» Data entries:
==*==

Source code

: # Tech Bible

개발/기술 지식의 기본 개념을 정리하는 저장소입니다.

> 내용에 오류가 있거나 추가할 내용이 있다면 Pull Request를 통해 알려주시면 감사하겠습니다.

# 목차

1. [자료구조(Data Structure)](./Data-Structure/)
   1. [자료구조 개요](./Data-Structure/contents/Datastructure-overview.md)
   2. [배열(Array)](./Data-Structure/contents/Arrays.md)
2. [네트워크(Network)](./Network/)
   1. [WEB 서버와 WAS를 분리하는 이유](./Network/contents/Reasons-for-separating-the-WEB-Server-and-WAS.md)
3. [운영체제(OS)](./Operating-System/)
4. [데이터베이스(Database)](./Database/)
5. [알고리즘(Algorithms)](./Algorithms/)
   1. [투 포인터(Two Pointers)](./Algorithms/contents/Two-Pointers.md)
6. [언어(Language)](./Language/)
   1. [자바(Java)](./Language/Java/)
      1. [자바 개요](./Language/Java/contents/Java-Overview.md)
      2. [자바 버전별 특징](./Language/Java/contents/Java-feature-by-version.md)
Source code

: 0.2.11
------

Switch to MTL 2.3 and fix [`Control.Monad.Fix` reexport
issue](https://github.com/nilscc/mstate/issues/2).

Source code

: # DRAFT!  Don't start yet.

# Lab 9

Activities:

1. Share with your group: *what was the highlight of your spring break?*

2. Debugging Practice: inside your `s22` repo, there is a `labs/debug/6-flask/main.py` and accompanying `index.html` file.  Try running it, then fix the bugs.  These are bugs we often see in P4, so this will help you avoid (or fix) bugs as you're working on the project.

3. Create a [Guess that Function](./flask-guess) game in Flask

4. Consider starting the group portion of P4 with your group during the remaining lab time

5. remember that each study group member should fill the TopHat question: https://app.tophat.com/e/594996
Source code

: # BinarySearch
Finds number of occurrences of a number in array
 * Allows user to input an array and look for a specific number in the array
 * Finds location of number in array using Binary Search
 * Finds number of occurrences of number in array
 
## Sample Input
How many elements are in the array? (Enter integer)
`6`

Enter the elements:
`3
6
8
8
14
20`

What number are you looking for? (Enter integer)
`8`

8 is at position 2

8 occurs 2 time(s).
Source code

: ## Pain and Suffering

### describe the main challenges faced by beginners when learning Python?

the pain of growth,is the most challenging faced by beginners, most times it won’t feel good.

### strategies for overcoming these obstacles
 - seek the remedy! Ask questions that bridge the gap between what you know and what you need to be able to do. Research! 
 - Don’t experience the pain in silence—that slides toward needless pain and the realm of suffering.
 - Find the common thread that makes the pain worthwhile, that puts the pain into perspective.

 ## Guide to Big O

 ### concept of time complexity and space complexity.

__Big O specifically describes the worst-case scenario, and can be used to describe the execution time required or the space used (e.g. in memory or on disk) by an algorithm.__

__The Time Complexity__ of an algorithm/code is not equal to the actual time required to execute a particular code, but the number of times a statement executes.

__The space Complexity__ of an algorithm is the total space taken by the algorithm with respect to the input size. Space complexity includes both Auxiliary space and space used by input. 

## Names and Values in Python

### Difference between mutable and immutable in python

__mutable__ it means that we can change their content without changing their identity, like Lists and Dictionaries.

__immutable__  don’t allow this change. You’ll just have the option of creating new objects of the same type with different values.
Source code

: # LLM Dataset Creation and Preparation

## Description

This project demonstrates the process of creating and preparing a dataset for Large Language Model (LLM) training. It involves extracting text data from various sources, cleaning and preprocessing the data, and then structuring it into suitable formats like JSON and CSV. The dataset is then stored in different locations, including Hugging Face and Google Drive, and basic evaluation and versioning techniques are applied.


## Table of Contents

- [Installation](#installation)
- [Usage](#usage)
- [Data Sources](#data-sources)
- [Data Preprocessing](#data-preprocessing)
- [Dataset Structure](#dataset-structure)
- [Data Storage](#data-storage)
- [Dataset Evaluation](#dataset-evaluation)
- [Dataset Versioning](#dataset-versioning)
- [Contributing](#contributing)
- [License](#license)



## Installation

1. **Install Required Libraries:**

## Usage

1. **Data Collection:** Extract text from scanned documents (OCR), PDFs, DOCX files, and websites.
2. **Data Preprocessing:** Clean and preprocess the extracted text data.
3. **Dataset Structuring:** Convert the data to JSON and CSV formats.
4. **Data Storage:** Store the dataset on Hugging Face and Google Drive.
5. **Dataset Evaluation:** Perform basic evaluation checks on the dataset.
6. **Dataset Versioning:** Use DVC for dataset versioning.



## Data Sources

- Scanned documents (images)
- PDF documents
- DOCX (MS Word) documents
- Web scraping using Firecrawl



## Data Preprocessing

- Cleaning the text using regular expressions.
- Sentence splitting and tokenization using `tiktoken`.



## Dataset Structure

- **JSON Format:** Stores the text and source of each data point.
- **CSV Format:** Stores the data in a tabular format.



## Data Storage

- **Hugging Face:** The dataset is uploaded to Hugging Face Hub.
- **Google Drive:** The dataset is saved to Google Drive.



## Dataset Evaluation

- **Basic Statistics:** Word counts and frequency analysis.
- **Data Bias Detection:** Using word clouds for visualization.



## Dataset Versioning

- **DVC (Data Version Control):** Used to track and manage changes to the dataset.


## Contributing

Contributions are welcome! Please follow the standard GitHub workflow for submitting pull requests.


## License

==*==

» ABOUT THIS TASK:
Output every line above without altering anything.

» TASK SOLUTION:
Source code

: # Tech Bible

개발/기술 지식의 기본 개념을 정리하는 저장소입니다.

> 내용에 오류가 있거나 추가할 내용이 있다면 Pull Request를 통해 알려주시면 감사하겠습니다.

# 목차

1. [자료구조(Data Structure)](./Data-Structure/)
   1. [자료구조 개요](./Data-Structure/contents/Datastructure-overview.md)
   2. [배열(Array)](./Data-Structure/contents/Arrays.md)
2. [네트워크(Network)](./Network/)
   1. [WEB 서버와 WAS를 분리하는 이유](./Network/contents/Reasons-for-separating-the-WEB-Server-and-WAS.md)
3. [운영체제(OS)](./Operating-System/)
4. [데이터베이스(Database)](./Database/)
5. [알고리즘(Algorithms)](./Algorithms/)
   1. [투 포인터(Two Pointers)](./Algorithms/contents/Two-Pointers.md)
6. [언어(Language)](./Language/)
   1. [자바(Java)](./Language/Java/)
      1. [자바 개요](./Language/Java/contents/Java-Overview.md)
      2. [자바 버전별 특징](./Language/Java/contents/Java-feature-by-version.md)
Source code

: 0.2.11
------

Switch to MTL 2.3 and fix [`Control.Monad.Fix` reexport
issue](https://github.com/nilscc/mstate/issues/2).

Source code

: # DRAFT!  Don't start yet.

# Lab 9

Activities:

1. Share with your group: *what was the highlight of your spring break?*

2. Debugging Practice: inside your `s22` repo, there is a `labs/debug/6-flask/main.py` and accompanying `index.html` file.  Try running it, then fix the bugs.  These are bugs we often see in P4, so this will help you avoid (or fix) bugs as you're working on the project.

3. Create a [Guess that Function](./flask-guess) game in Flask

4. Consider starting the group portion of P4 with your group during the remaining lab time

5. remember that each study group member should fill the TopHat question: https://app.tophat.com/e/594996
Source code

: # BinarySearch
Finds number of occurrences of a number in array
 * Allows user to input an array and look for a specific number in the array
 * Finds location of number in array using Binary Search
 * Finds number of occurrences of number in array
 
## Sample Input
How many elements are in the array? (Enter integer)
`6`

Enter the elements:
`3
6
8
8
14
20`

What number are you looking for? (Enter integer)
`8`

8 is at position 2

8 occurs 2 time(s).
Source code

: ## Pain and Suffering

### describe the main challenges faced by beginners when learning Python?

the pain of growth,is the most challenging faced by beginners, most times it won’t feel good.

### strategies for overcoming these obstacles
 - seek the remedy! Ask questions that bridge the gap between what you know and what you need to be able to do. Research! 
 - Don’t experience the pain in silence—that slides toward needless pain and the realm of suffering.
 - Find the common thread that makes the pain worthwhile, that puts the pain into perspective.

 ## Guide to Big O

 ### concept of time complexity and space complexity.

__Big O specifically describes the worst-case scenario, and can be used to describe the execution time required or the space used (e.g. in memory or on disk) by an algorithm.__

__The Time Complexity__ of an algorithm/code is not equal to the actual time required to execute a particular code, but the number of times a statement executes.

__The space Complexity__ of an algorithm is the total space taken by the algorithm with respect to the input size. Space complexity includes both Auxiliary space and space used by input. 

## Names and Values in Python

### Difference between mutable and immutable in python

__mutable__ it means that we can change their content without changing their identity, like Lists and Dictionaries.

__immutable__  don’t allow this change. You’ll just have the option of creating new objects of the same type with different values.
Source code

: # LLM Dataset Creation and Preparation

## Description

This project demonstrates the process of creating and preparing a dataset for Large Language Model (LLM) training. It involves extracting text data from various sources, cleaning and preprocessing the data, and then structuring it into suitable formats like JSON and CSV. The dataset is then stored in different locations, including Hugging Face and Google Drive, and basic evaluation and versioning techniques are applied.


## Table of Contents

- [Installation](#installation)
- [Usage](#usage)
- [Data Sources](#data-sources)
- [Data Preprocessing](#data-preprocessing)
- [Dataset Structure](#dataset-structure)
- [Data Storage](#data-storage)
- [Dataset Evaluation](#dataset-evaluation)
- [Dataset Versioning](#dataset-versioning)
- [Contributing](#contributing)
- [License](#license)



## Installation

1. **Install Required Libraries:**

## Usage

1. **Data Collection:** Extract text from scanned documents (OCR), PDFs, DOCX files, and websites.
2. **Data Preprocessing:** Clean and preprocess the extracted text data.
3. **Dataset Structuring:** Convert the data to JSON and CSV formats.
4. **Data Storage:** Store the dataset on Hugging Face and Google Drive.
5. **Dataset Evaluation:** Perform basic evaluation checks on the dataset.
6. **Dataset Versioning:** Use DVC for dataset versioning.



## Data Sources

- Scanned documents (images)
- PDF documents
- DOCX (MS Word) documents
- Web scraping using Firecrawl



## Data Preprocessing

- Cleaning the text using regular expressions.
- Sentence splitting and tokenization using `tiktoken`.



## Dataset Structure

- **JSON Format:** Stores the text and source of each data point.
- **CSV Format:** Stores the data in a tabular format.



## Data Storage

- **Hugging Face:** The dataset is uploaded to Hugging Face Hub.
- **Google Drive:** The dataset is saved to Google Drive.



## Dataset Evaluation

- **Basic Statistics:** Word counts and frequency analysis.
- **Data Bias Detection:** Using word clouds for visualization.



## Dataset Versioning

- **DVC (Data Version Control):** Used to track and manage changes to the dataset.


## Contributing

Contributions are welcome! Please follow the standard GitHub workflow for submitting pull requests.


## License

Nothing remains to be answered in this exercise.